Miles 12-13 I could either make this up, or I can be honest. I can’t remember these miles. This happens, from time to time. Either because I’ve waited too long to write this report, or just because sometimes miles blend together. Many runners will know what I’m talking about. It’s like trying to remember your childhood. Years blend and memories get placed in the wrong category in our minds. “Was it at age 5 or 10, when I discovered my favorite color was blue?” “Was it at mile 5 or 10, when I saw that incredible red bluff in the distance?” Things just blend and get confused for me, on the road, sometimes.
I guess, now that I think of it, I do remember thinking at some point, “Hey, I’m 1/2 way there!” But that’s about it. I know that there were aid stations at every odd number, from 3-17, so I must have hydrated and probably ate a small banana. But that’s it.
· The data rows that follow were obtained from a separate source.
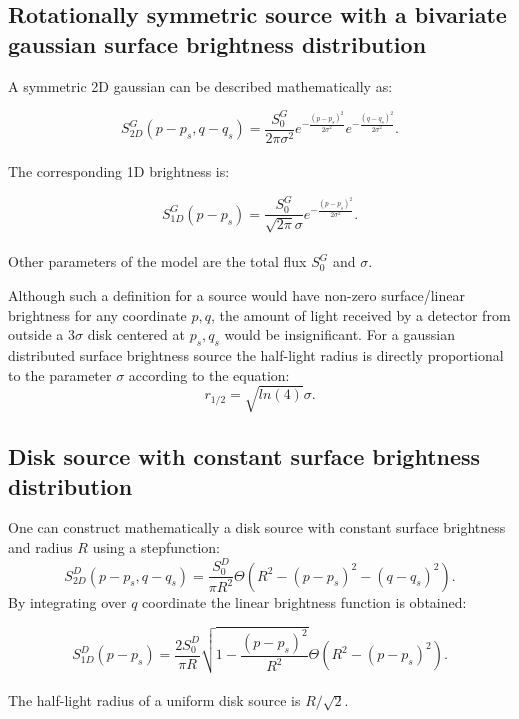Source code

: \subsection{Rotationally symmetric source with a bivariate gaussian surface brightness distribution}

A symmetric 2D gaussian can be described mathematically as:

\begin{equation}
 S_{2D}^G(p-p_s, q-q_s) = \frac{S_0^G}{2 \pi \sigma^2} e^{-\frac{(p-p_s)^2}{2 \sigma^2}} e^{-\frac{(q-q_s)^2}{2 \sigma^2}}.
\end{equation}
\\
The corresponding 1D brightness is:

\begin{equation}
 S_{1D}^G(p-p_s) = \frac{S_0^G}{\sqrt{2 \pi} \sigma} e^{-\frac{(p-p_s)^2}{2 \sigma^2}}.
\end{equation}
\\
Other parameters of the model are the total flux $S_0^G$ and $\sigma$. 

Although such a definition for a source would have non-zero surface/linear brightness for any coordinate $p,q$, the amount of light received by a detector from outside a $3 \sigma$ disk centered at $p_s, q_s$ 
would be insignificant. For a gaussian distributed surface brightness source the half-light radius is directly proportional to the parameter $\sigma$ according to the equation:
\begin{equation}
r_{1/2} = \sqrt{ln(4)} \sigma.
\end{equation}

\subsection{Disk source with constant surface brightness distribution}

One can construct mathematically a disk source with constant surface brightness and radius $R$ using a stepfunction:
\begin{equation}
 S_{2D}^D(p-p_s, q-q_s) = \frac{S_0^D}{\pi R^2} \Theta \left( R^2 - \left( p-p_s \right)^2 - \left( q-q_s \right)^2 \right).
\end{equation}
By integrating over $q$ coordinate the linear brightness function is obtained:


\begin{equation}
 S_{1D}^D(p-p_s) = \frac{2 S_0^D}{\pi R}  \sqrt{1 - \frac{(p-p_s)^2}{R^2} }    \Theta \left( R^2 - \left( p-p_s \right)^2 \right).
\end{equation}
\\
The half-light radius of a uniform disk source is $R/\sqrt{2}$.


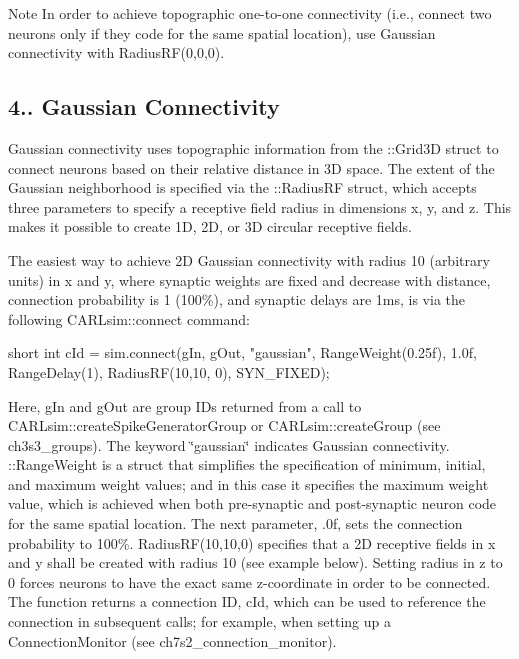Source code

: \begin{DoxyNote}{Note}
In order to achieve topographic one-\/to-\/one connectivity (i.\+e., connect two neurons only if they code for the same spatial location), use Gaussian connectivity with Radius\+R\+F(0,0,0).
\end{DoxyNote}
\hypertarget{ch4_connections_ch4s1s8_gaussian}{}\subsection{4.. Gaussian Connectivity}\label{ch4_connections_ch4s1s8_gaussian}
Gaussian connectivity uses topographic information from the \+::\+Grid3D struct to connect neurons based on their relative distance in 3D space. The extent of the Gaussian neighborhood is specified via the \+::\+Radius\+RF struct, which accepts three parameters to specify a receptive field radius in dimensions x, y, and z. This makes it possible to create 1D, 2D, or 3D circular receptive fields.

The easiest way to achieve 2D Gaussian connectivity with radius 10 (arbitrary units) in x and y, where synaptic weights are fixed and decrease with distance, connection probability is 1 (100\%), and synaptic delays are 1ms, is via the following C\+A\+R\+Lsim\+::connect command\+: 
\begin{DoxyCode}
\textcolor{keywordtype}{short} \textcolor{keywordtype}{int} cId = sim.connect(gIn, gOut, \textcolor{stringliteral}{"gaussian"}, RangeWeight(0.25f), 1.0f, RangeDelay(1), RadiusRF(10,10,
      0), SYN\_FIXED);
\end{DoxyCode}
 Here, {\ttfamily g\+In} and {\ttfamily g\+Out} are group I\+Ds returned from a call to C\+A\+R\+Lsim\+::create\+Spike\+Generator\+Group or C\+A\+R\+Lsim\+::create\+Group (see ch3s3\+\_\+groups). The keyword \char`\"{}gaussian\char`\"{} indicates Gaussian connectivity. \+::\+Range\+Weight is a struct that simplifies the specification of minimum, initial, and maximum weight values; and in this case it specifies the maximum weight value, which is achieved when both pre-\/synaptic and post-\/synaptic neuron code for the same spatial location. The next parameter, {.\+0f}, sets the connection probability to 100\%. Radius\+R\+F(10,10,0) specifies that a 2D receptive fields in x and y shall be created with radius 10 (see example below). Setting radius in z to 0 forces neurons to have the exact same z-\/coordinate in order to be connected. The function returns a connection ID, {\ttfamily c\+Id}, which can be used to reference the connection in subsequent calls; for example, when setting up a Connection\+Monitor (see ch7s2\+\_\+connection\+\_\+monitor).

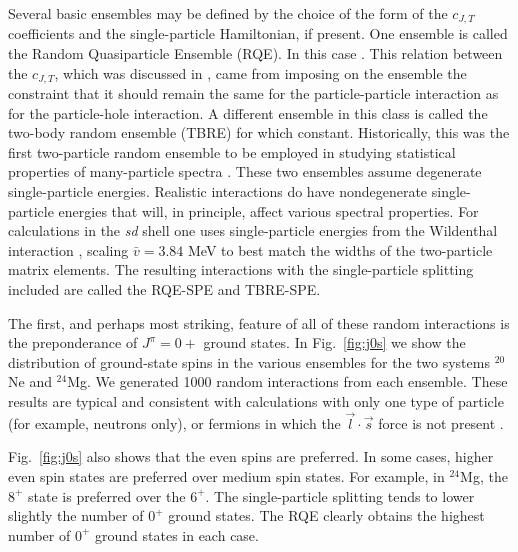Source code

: \documentclass[preprint,rmp,aps,floatfix]{revtex4}
\begin{document}
Several basic ensembles may be defined by the choice of
the form of the $c_{J,T}$ coefficients
and the single-particle Hamiltonian, if present. One 
ensemble is called the
Random Quasiparticle Ensemble (RQE).
In this case .
This relation between the $c_{J,T}$, which was discussed in \cite{jbd98},
came from imposing on the ensemble the constraint that
it should remain the same for the particle-particle
interaction as for the particle-hole interaction. A different
ensemble in this class is called the 
two-body random ensemble (TBRE) for which  constant.
Historically, this was the
first two-particle random ensemble to be employed in studying statistical
properties of many-particle
spectra \cite{fr70}. These two ensembles assume degenerate
single-particle energies.
Realistic interactions do have nondegenerate single-particle
energies that will, in principle, affect various
spectral properties.  For calculations in the {\it sd} shell one
uses single-particle energies from the Wildenthal interaction
\cite{wildenthal}, scaling
$\bar{v}=3.84$ MeV
to best match the widths of the two-particle matrix elements.
The resulting interactions with the single-particle splitting included
are called the RQE-SPE and TBRE-SPE.

The first, and perhaps most striking, feature of all of these 
random interactions is the preponderance of $J^\pi=0+$ ground states. 
In Fig.~\ref{fig:j0s} we show the distribution of ground-state spins
in the various ensembles for the two systems $^{20}$Ne and $^{24}$Mg. 
We generated 1000 random interactions from each ensemble. These results
are typical and consistent with calculations with only one type
of particle (for example, neutrons only), or fermions in which the 
$\vec{l}\cdot\vec{s}$ force is not present \cite{kaplan01}.

Fig.~\ref{fig:j0s} also shows that the even spins are preferred. 
In some cases, higher even spin states are preferred over medium
spin states. For example, in $^{24}$Mg, the $8^+$ state is preferred
over the $6^+$. The single-particle splitting tends to lower slightly
the number of $0^+$ ground states. The RQE clearly obtains the highest
number of $0^+$ ground states in each case. 
\end{document}
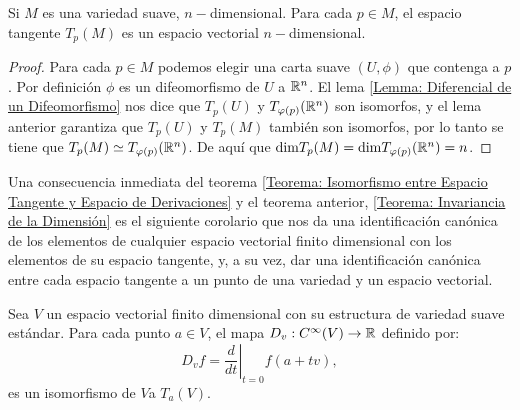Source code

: \begin{theorem}\label{Teorema: Invariancia de la Dimensión}
	Si $M$ es una variedad suave, $n-$dimensional. Para cada $p \in M$, el espacio tangente $T_p(M)$ es un espacio vectorial $n-$dimensional.
\end{theorem}

\begin{proof}
	Para cada $p \in M$ podemos elegir una carta suave $(U, \phi)$ que contenga a $p$. Por definición $\phi$ es un difeomorfismo de $U$ a $\mathbb{R}^n$. El lema \ref{Lemma: Diferencial de un Difeomorfismo} nos dice que $T_{p}(U)$ y $T_{\varphi(p)}(\mathbb{R}^n)$ son isomorfos, y el lema anterior garantiza que $T_{p}(U)$ y $T_{p}(M)$ también son isomorfos, por lo tanto se tiene que $T_{p}(M) \simeq T_{\varphi(p)}(\mathbb{R}^n)$. De aquí que $\mathrm{dim} T_p(M) = \mathrm{dim} T_{\varphi(p)}(\mathbb{R}^n) = n$.
\end{proof}

Una consecuencia inmediata del teorema \ref{Teorema: Isomorfismo entre Espacio Tangente y Espacio de Derivaciones} y el teorema anterior, \ref{Teorema: Invariancia de la Dimensión} es el siguiente corolario que nos da una identificación canónica de los elementos de cualquier espacio vectorial finito dimensional con los elementos de su espacio tangente, y, a su vez, dar una identificación canónica entre cada espacio tangente a un punto de una variedad y un espacio vectorial.

\begin{corollary}
	Sea $V$ un espacio vectorial finito dimensional con su estructura de variedad suave estándar. Para cada punto $a \in V$, el mapa $D_v: C^{\infty}(V) \to \mathbb{R}$ definido por:
	\[D_vf = \left. \frac{d}{dt} \right|_{t=0} f(a+tv), \]
	es un isomorfismo de $V$a $T_a(V)$.
\end{corollary}
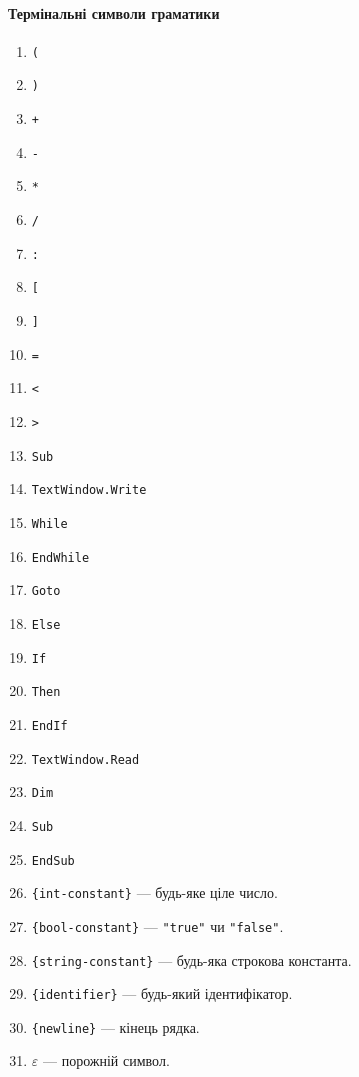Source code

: \documentclass[a4paper,12pt,notitlepage,pdftex]{scrreprt}
\begin{document}
        \paragraph{Термінальні символи граматики}
        \label{para:term}
        \begin{multicols}{3}
            \begin{enumerate}
                \item \verb'('
                \item \verb')'
                \item \verb'+'
                \item \verb'-'
                \item \verb'*'
                \item \verb'/'
                \item \verb':'
                \item \verb'['
                \item \verb']'
                \item \verb'='
                \item \verb'<'
                \item \verb'>'
                \item \verb'Sub'
                \item \verb'TextWindow.Write'
                \item \verb'While'
                \item \verb'EndWhile'
                \item \verb'Goto'
                \item \verb'Else'
                \item \verb'If'
                \item \verb'Then'
                \item \verb'EndIf'
                \item \verb'TextWindow.Read'
                \item \verb'Dim'
                \item \verb'Sub'
                \item \verb'EndSub'
                \item \verb'{int-constant}' --- будь-яке ціле число.
                \item \verb'{bool-constant}' --- \verb'"true"' чи \verb'"false"'.
                \item \verb'{string-constant}' --- будь-яка строкова константа.
                \item \verb'{identifier}' --- будь-який ідентифікатор.
                \item \verb'{newline}' --- кінець рядка.
                \item $\varepsilon$ --- порожній символ.
            \end{enumerate}
        \end{multicols}
\end{document}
Miles 14-18 I’m going to tell you a secret. Nothing really incredible happens here. No crazy injuries, no amazing high-fives or seeing someone spit on a competitor. It’s all pretty basic running stuff. But there were some notable events. In years past on this course, there are bridges and places on the side of the road where I have taken ample time to stretch out an IT Band, or a calf, or some other ailing part of my body. There have been times when I’ve been sidelined by heat in this stretch and had to walk or sit down. This is due to incomplete or bad training. But this time, I ran by with my 9 MPM pace, watching as other stretched, sat, were rubbed down at aid stations with Icy Hot. I recognized some of the looks of pain. I get it. I know what it’s like to run a 13 and a half minute pace on this highway, just praying for your slow death of a run to end.
I didn’t deal with any of that. My energy level was good, my water and Gatorade intake was good. If anything, some of the Gu’s that I’d been taking felt like they might be a little much, but only a little. There was even a point in here, where I could imagine running a little farther than 26.2 miles. An ultramarathon? Maybe. No. Probably not. Maybe? So we’re looking at about five miles of couldn’t-ask-for-much-more miles. Things went very well.
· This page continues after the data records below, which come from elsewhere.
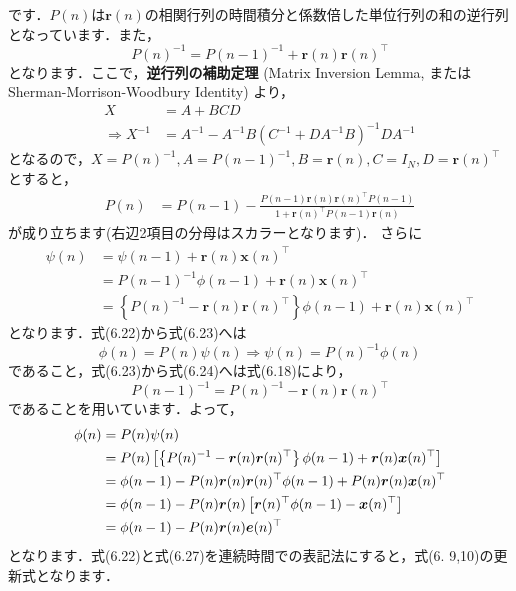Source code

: です．$P(n)$は$\boldsymbol{r}(n)$の相関行列の時間積分と係数倍した単位行列の和の逆行列となっています．また，
\begin{equation}
P(n)^{-1}=P(n-1)^{-1}+\boldsymbol{r}(n) \boldsymbol{r}(n)^\top
\end{equation}
となります．ここで，\textbf{逆行列の補助定理} (Matrix Inversion Lemma, またはSherman-Morrison-Woodbury Identity) より，
\begin{align}
X&=A+BCD\\
\Rightarrow X^{-1}&=A^{-1} - A^{-1}B(C^{-1}+DA^{-1}B)^{-1}DA^{-1}
\end{align}
となるので，$X={P}(n)^{-1}, A=P(n-1)^{-1}, B= \boldsymbol{r}(n), C=I_{N}, D=\boldsymbol{r}(n)^\top$とすると，
\begin{align}
P(n)&=P(n-1)-\frac{P(n-1) \boldsymbol{r}(n) \boldsymbol{r}(n)^\top P(n-1)}{1+\boldsymbol{r}(n)^\top P(n-1) \boldsymbol{r}(n)} 
\end{align}
が成り立ちます(右辺2項目の分母はスカラーとなります)．
さらに
\begin{align}
\psi(n)&=\psi(n-1)+\boldsymbol{r}(n)\boldsymbol{x}(n)^\top\\
&=P(n-1)^{-1}\phi(n-1)+\boldsymbol{r}(n)\boldsymbol{x}(n)^\top\\
&=\left\{P(n)^{-1}-\boldsymbol{r}(n) \boldsymbol{r}(n)^\top\right\}\phi(n-1)+\boldsymbol{r}(n)\boldsymbol{x}(n)^\top
\end{align}
となります．式(6.22)から式(6.23)へは
\begin{equation}
\phi(n)=P(n)\psi(n) \Rightarrow \psi(n)=P(n)^{-1}\phi(n)
\end{equation}
であること，式(6.23)から式(6.24)へは式(6.18)により，
\begin{equation}
P(n-1)^{-1}=P(n)^{-1}-\boldsymbol{r}(n) \boldsymbol{r}(n)^\top
\end{equation}
であることを用いています．よって，
\begin{align}
\phi(n)&=P(n)\psi(n)\notag\\
&=P(n)\left[\left\{P(n)^{-1}-\boldsymbol{r}(n) \boldsymbol{r}(n)^\top\right\}\phi(n-1)+\boldsymbol{r}(n)\boldsymbol{x}(n)^\top\right]\notag\\
&=\phi(n-1)-P(n)\boldsymbol{r}(n)\boldsymbol{r}(n)^\top\phi(n-1)+P(n)\boldsymbol{r}(n)\boldsymbol{x}(n)^\top\notag\\
&=\phi(n-1)-P(n)\boldsymbol{r}(n)\left[\boldsymbol{r}(n)^\top\phi(n-1)-\boldsymbol{x}(n)^\top\right]\notag\\
&=\phi(n-1)-P(n)\boldsymbol{r}(n)\boldsymbol{e}(n)^\top
\end{align}
となります．式(6.22)と式(6.27)を連続時間での表記法にすると，式(6. 9,10)の更新式となります．
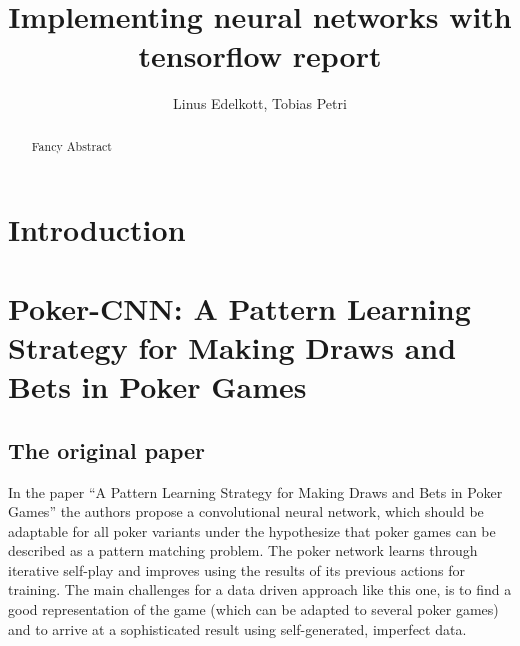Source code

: \documentclass[]{report}
\title{Implementing neural networks with tensorflow report}
\author{Linus Edelkott, Tobias Petri}
\begin{document}
\maketitle

\begin{abstract}
	Fancy Abstract
\end{abstract}


\section{Introduction}
\section{Poker-CNN: A Pattern Learning Strategy for Making Draws and Bets in Poker Games}
\subsection{The original paper}
In the paper ``A Pattern Learning Strategy for Making Draws and Bets
in Poker Games''\cite{1} the authors propose a convolutional
neural network, which should be adaptable for all poker variants under
the hypothesize that poker games can be described as a pattern matching
problem. The poker network learns through iterative self-play and
improves using the results of its previous actions for training. The
main challenges for a data driven approach like this one, is to find
a good representation of the game (which can be adapted to several
poker games) and to arrive at a sophisticated result using self-generated,
imperfect data.
\end{document}

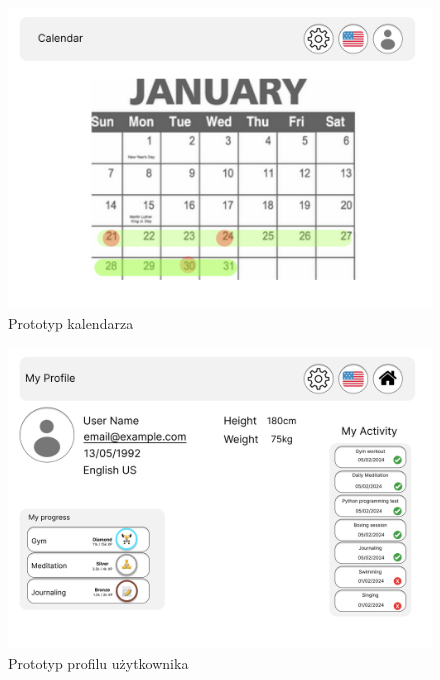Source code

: \begin{figure}[h]
    \centering
    \includegraphics[width=1\textwidth]{Obrazy/prototypy/kalendarz.png}
    \caption{Prototyp kalendarza}
    \label{fig:my_label}
\end{figure}

\begin{figure}[h]
    \centering
    \includegraphics[width=1\textwidth]{Obrazy/prototypy/profil_uzytkownika.png}
    \caption{Prototyp profilu użytkownika}
    \label{fig:my_label}
\end{figure}

\clearpage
Miles 19-22 This was a little more interesting, because at some point I passed 20 miles. For me, something happens, psychologically, when I hit my highest training mileage. For me that was mile number 20. I sort of feel like I’m on my own. Like the training wheels have come off, or like my mom or dad has let go of me as I ride away on my first two-wheel bike. It’s a bit uncertain. You’ve trained for this moment, but now it’s sort of up to whatever’s left in your body, the weather, and aid stations. I would say “God”, but sometimes I get the impression that His job is done in your training. Sure, He’ll keep you alive on the course, or whatever, but he’s not going to bless you with a 3:35:00 time, if you’ve trained for a 5:00:00 time. So we’re sort of on our own, here. We’re down to single-digit miles and we’re just praying for everything to go right, from here on out. Ok, so maybe I should have said “God.”
Mile 22 turns out to be significant for me. The IT Band pain came back, about twice as strong as it had earlier in this race. It really made me nervous. I may have even stopped to stretch for a second or two. Not not much longer. I decided, once again, that with my training in the bag, with all of the donkey kicks, planks, side planks, stretching and leg lifts, I’d just let it ride. I’m not going to slow down and try to figure this out. I’m going to run until I feel like I’m seconds away from doing something serious. But not until then. I’ve worked through ice and snow and pneumonia for this moment. This is not the time for a little pain to kill a year-long venture.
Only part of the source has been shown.